#8M - Feminicídio
Mais um 8 de março se avizinha e com ele, vão pipocar homenagens de toda sorte às mulheres e tudo o que nos envolve. Falarão de nossa beleza, força, graça, dinamismo, participação, mas vão se esquecer de todas as violências que sofremos apenas por ser mulher, seja cis ou trans.
A Ponte Jornalismo é uma organização sem fins lucrativos criada para ampliar o debate sobre os direitos humanos por meio do jornalismo.
Nesta semana, a Ponte publicou uma reportagem de Carolina Maingué Pires demonstrando o quão inseguro é ser mulher em um momento vulnerável: o da violência. As entrevistadas pela pesquisa Visível e Invisível: a Vitimização de Mulheres no Brasil, realizada pelo FBSP (Fórum Brasileiro de Segurança Pública) deixaram claro o desamparo feminino frente ao machismo. Diante da violência, não há confiança de que o Estado — que, em tese, deveria assegurar a integridade da mulher — possa fazer justiça em um episódio de um companheiro ou um familiar violento. O agressor é quase sempre um rosto conhecido.
Quando buscamos por ajuda policial, corremos o risco de sermos vítimas novamente diante das ditas autoridades da lei. Isso faz com que me recorde de uma reportagem que publicamos aqui na Ponte em março de 2021. Nela, Margarida, uma jovem do Piauí, denunciava que havia procurado seis delegacias para reportar as violências que sofria do marido — e que a levaram a um aborto. O leitor pode imagina a via crucis de dor e humilhação dessa mulher ao buscar por proteção?
Os recintos especializados em acolher estavam fechados. Quando conseguiu que registrassem a ocorrência, o machismo voltou a imperar quando o escrivão minimizou a denúncia. Foi em redes de apoio da sociedade civil que Margarida recebeu o acolhimento e, sobretudo, a proteção, negados pelo Estado.

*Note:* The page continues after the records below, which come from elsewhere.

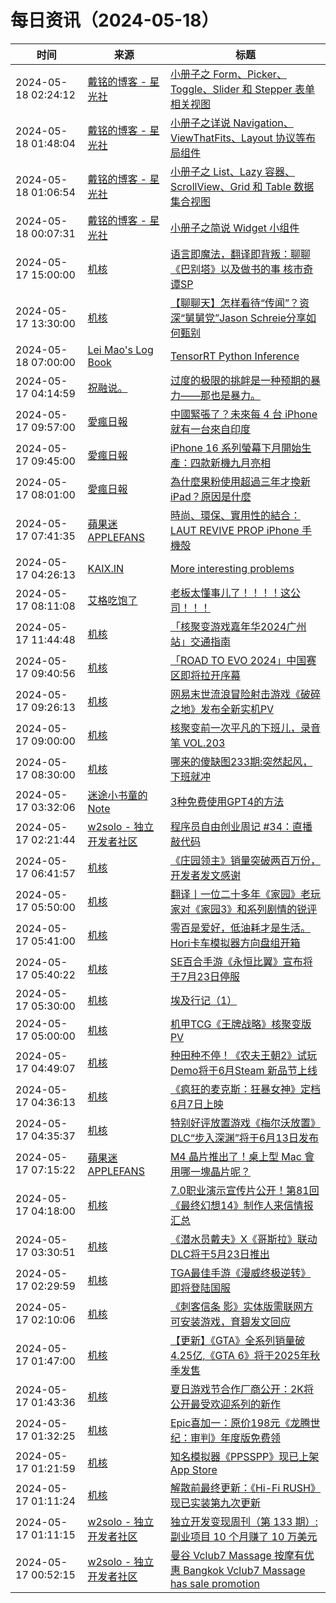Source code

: ﻿# 每日资讯（2024-05-18）

|时间|来源|标题|
|---|---|---|
|2024-05-18 02:24:12|[戴铭的博客 - 星光社](https://ming1016.github.io/atom.xml)|[小册子之 Form、Picker、Toggle、Slider 和 Stepper 表单相关视图](http://ming1016.github.io/2024/05/18/pamphlet-series-form/)|
|2024-05-18 01:48:04|[戴铭的博客 - 星光社](https://ming1016.github.io/atom.xml)|[小册子之详说 Navigation、ViewThatFits、Layout 协议等布局组件](http://ming1016.github.io/2024/05/18/pamphlet-series-layout/)|
|2024-05-18 01:06:54|[戴铭的博客 - 星光社](https://ming1016.github.io/atom.xml)|[小册子之 List、Lazy 容器、ScrollView、Grid 和 Table 数据集合视图](http://ming1016.github.io/2024/05/18/pamphlet-series-listdataview/)|
|2024-05-18 00:07:31|[戴铭的博客 - 星光社](https://ming1016.github.io/atom.xml)|[小册子之简说 Widget 小组件](http://ming1016.github.io/2024/05/18/pamphlet-series-widget/)|
|2024-05-17 15:00:00|[机核](https://www.gcores.com/rss)|[语言即魔法，翻译即背叛：聊聊《巴别塔》以及做书的事 核市奇谭SP](https://www.gcores.com/radios/181619)|
|2024-05-17 13:30:00|[机核](https://www.gcores.com/rss)|[【聊聊天】怎样看待“传闻”？资深“舅舅党”Jason Schreie分享如何甄别](https://www.gcores.com/articles/182027)|
|2024-05-18 07:00:00|[Lei Mao's Log Book](https://leimao.github.io/atom.xml)|[TensorRT Python Inference](https://leimao.github.io/blog/TensorRT-Python-Inference/)|
|2024-05-17 04:14:59|[祝融说。](https://zhurongshuo.com/index.xml)|[过度的极限的挑衅是一种预期的暴力——那也是暴力。](https://zhurongshuo.com/posts/2024/05/1701/)|
|2024-05-17 09:57:00|[愛瘋日報](http://www.iphonetaiwan.org/feeds/posts/default)|[中國緊張了？未來每 4 台 iPhone 就有一台來自印度](https://www.iphonetaiwan.org/2024/05/iphone-production-india-2028.html)|
|2024-05-17 09:45:00|[愛瘋日報](http://www.iphonetaiwan.org/feeds/posts/default)|[iPhone 16 系列螢幕下月開始生產：四款新機九月亮相](https://www.iphonetaiwan.org/2024/05/iphone-16-series-launch-september.html)|
|2024-05-17 08:01:00|[愛瘋日報](http://www.iphonetaiwan.org/feeds/posts/default)|[為什麼果粉使用超過三年才換新 iPad？原因是什麼](https://www.iphonetaiwan.org/2024/05/ipad-user-upgrade-cycle.html)|
|2024-05-17 07:41:35|[蘋果迷 APPLEFANS](https://applefans.today/feed/)|[時尚、環保、實用性的結合：LAUT REVIVE PROP iPhone 手機殻](https://applefans.today/2024-05-laut-revive-prop-iphone-case-reviews/)|
|2024-05-17 04:26:13|[KAIX.IN](https://kaix.in/feed/)|[More interesting problems](https://kaix.in/2024/0517-more-interesting-problems/)|
|2024-05-17 08:11:08|[艾格吃饱了](https://feedpress.me/wx-aigechibaole)|[老板太懂事儿了！！！！这公司！！！](http://mp.weixin.qq.com/s?__biz=MjM5NTYxODQyMA%3D%3D&mid=2653453109&idx=1&sn=8d5888d8df1b7d7d4948d946d9362167)|
|2024-05-17 11:44:48|[机核](https://www.gcores.com/rss)|[「核聚变游戏嘉年华2024广州站」交通指南](https://www.gcores.com/articles/181991)|
|2024-05-17 09:40:56|[机核](https://www.gcores.com/rss)|[「ROAD TO EVO 2024」中国赛区即将拉开序幕](https://www.gcores.com/articles/182043)|
|2024-05-17 09:26:13|[机核](https://www.gcores.com/rss)|[网易末世流浪冒险射击游戏《破碎之地》发布全新实机PV](https://www.gcores.com/articles/182041)|
|2024-05-17 09:00:00|[机核](https://www.gcores.com/rss)|[核聚变前一次平凡的下班儿，录音笔 VOL.203](https://www.gcores.com/radios/182031)|
|2024-05-17 08:30:00|[机核](https://www.gcores.com/rss)|[哪来的傻缺图233期:突然起风，下班就冲](https://www.gcores.com/articles/179394)|
|2024-05-17 03:32:06|[迷途小书童的Note](https://xugaoxiang.com/feed)|[3种免费使用GPT4的方法](https://xugaoxiang.com/2024/05/17/3-methods-gpt4/)|
|2024-05-17 02:21:44|[w2solo - 独立开发者社区](https://w2solo.com/topics/feed)|[程序员自由创业周记 #34：直播敲代码](https://w2solo.com/topics/4629)|
|2024-05-17 06:41:57|[机核](https://www.gcores.com/rss)|[《庄园领主》销量突破两百万份，开发者发文感谢](https://www.gcores.com/articles/182033)|
|2024-05-17 05:50:00|[机核](https://www.gcores.com/rss)|[翻译丨一位二十多年《家园》老玩家对《家园3》和系列剧情的锐评](https://www.gcores.com/articles/182000)|
|2024-05-17 05:41:00|[机核](https://www.gcores.com/rss)|[零百是爱好，低油耗才是生活。Hori卡车模拟器方向盘组开箱](https://www.gcores.com/articles/181835)|
|2024-05-17 05:40:22|[机核](https://www.gcores.com/rss)|[SE百合手游《永恒比翼》宣布将于7月23日停服](https://www.gcores.com/articles/182028)|
|2024-05-17 05:30:00|[机核](https://www.gcores.com/rss)|[埃及行记（1）](https://www.gcores.com/articles/182003)|
|2024-05-17 05:00:00|[机核](https://www.gcores.com/rss)|[机甲TCG《王牌战略》核聚变版PV](https://www.gcores.com/videos/182002)|
|2024-05-17 04:49:07|[机核](https://www.gcores.com/rss)|[种田种不停！《农夫王朝2》试玩Demo将于6月Steam 新品节上线](https://www.gcores.com/articles/182026)|
|2024-05-17 04:36:13|[机核](https://www.gcores.com/rss)|[《疯狂的麦克斯：狂暴女神》定档6月7日上映](https://www.gcores.com/articles/182025)|
|2024-05-17 04:35:37|[机核](https://www.gcores.com/rss)|[特别好评放置游戏《梅尔沃放置》DLC“步入深渊”将于6月13日发布](https://www.gcores.com/articles/182024)|
|2024-05-17 07:15:22|[蘋果迷 APPLEFANS](https://applefans.today/feed/)|[M4 晶片推出了！桌上型 Mac 會用哪一塊晶片呢？](https://applefans.today/2024-05-next-generation-m3-m4-macs/)|
|2024-05-17 04:18:00|[机核](https://www.gcores.com/rss)|[7.0职业演示宣传片公开！第81回《最终幻想14》制作人来信情报汇总](https://www.gcores.com/articles/182010)|
|2024-05-17 03:30:51|[机核](https://www.gcores.com/rss)|[《潜水员戴夫》X《哥斯拉》联动DLC将于5月23日推出](https://www.gcores.com/articles/182019)|
|2024-05-17 02:29:59|[机核](https://www.gcores.com/rss)|[TGA最佳手游《漫威终极逆转》即将登陆国服](https://www.gcores.com/articles/182014)|
|2024-05-17 02:10:06|[机核](https://www.gcores.com/rss)|[《刺客信条 影》实体版需联网方可安装游戏，育碧发文回应](https://www.gcores.com/articles/182011)|
|2024-05-17 01:47:00|[机核](https://www.gcores.com/rss)|[【更新】《GTA》全系列销量破4.25亿,《GTA 6》将于2025年秋季发售](https://www.gcores.com/articles/182004)|
|2024-05-17 01:43:36|[机核](https://www.gcores.com/rss)|[夏日游戏节合作厂商公开：2K将公开最受欢迎系列的新作](https://www.gcores.com/articles/182008)|
|2024-05-17 01:32:25|[机核](https://www.gcores.com/rss)|[Epic喜加一：原价198元《龙腾世纪：审判》年度版免费领](https://www.gcores.com/articles/182009)|
|2024-05-17 01:21:59|[机核](https://www.gcores.com/rss)|[知名模拟器《PPSSPP》现已上架App Store](https://www.gcores.com/articles/182007)|
|2024-05-17 01:11:24|[机核](https://www.gcores.com/rss)|[解散前最终更新：《Hi-Fi RUSH》现已实装第九次更新](https://www.gcores.com/articles/182005)|
|2024-05-17 01:11:15|[w2solo - 独立开发者社区](https://w2solo.com/topics/feed)|[独立开发变现周刊（第 133 期）: 副业项目 10 个月赚了 10 万美元](https://w2solo.com/topics/4628)|
|2024-05-17 00:52:15|[w2solo - 独立开发者社区](https://w2solo.com/topics/feed)|[曼谷 Vclub7 Massage 按摩有优惠 Bangkok Vclub7 Massage has sale promotion ](https://w2solo.com/topics/4627)|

Somente após a reportagem da Ponte foi que ela conseguiu uma medida protetiva, indicando que o Estado só funciona sob constrangimento. Essa piauiense é uma entre tantas mulheres no Brasil que passaram pela experiência da violência. Talvez, por conta de casos como o de Margarida, é que tantas mulheres não confiem no Estado e, sobretudo, na polícia para buscar proteção ou justiça. Algumas até buscam resolver as questões por si próprias. Dia da Mulher pra quem mesmo?
Isso também nos leva a perguntar se a polícia — essa instituição que serve basicamente para perseguir negros, pobres e mulheres, usando a violência para garantir a continuidade das desigualdades de classe, raça e gênero — deve continuar a ser a face do Estado encarregada de acolher a mulher vítima de violência. Não seria mais adequado que esse trabalho fosse feito por profissionais com outras formações, vivências e missão? Gente, enfim, que foi treinada para escutar e acolher outros seres humanos, e não para fazer uso da força — o que, em essência, é a característica essencial de qualquer polícia, o que a diferencia das outras instituições.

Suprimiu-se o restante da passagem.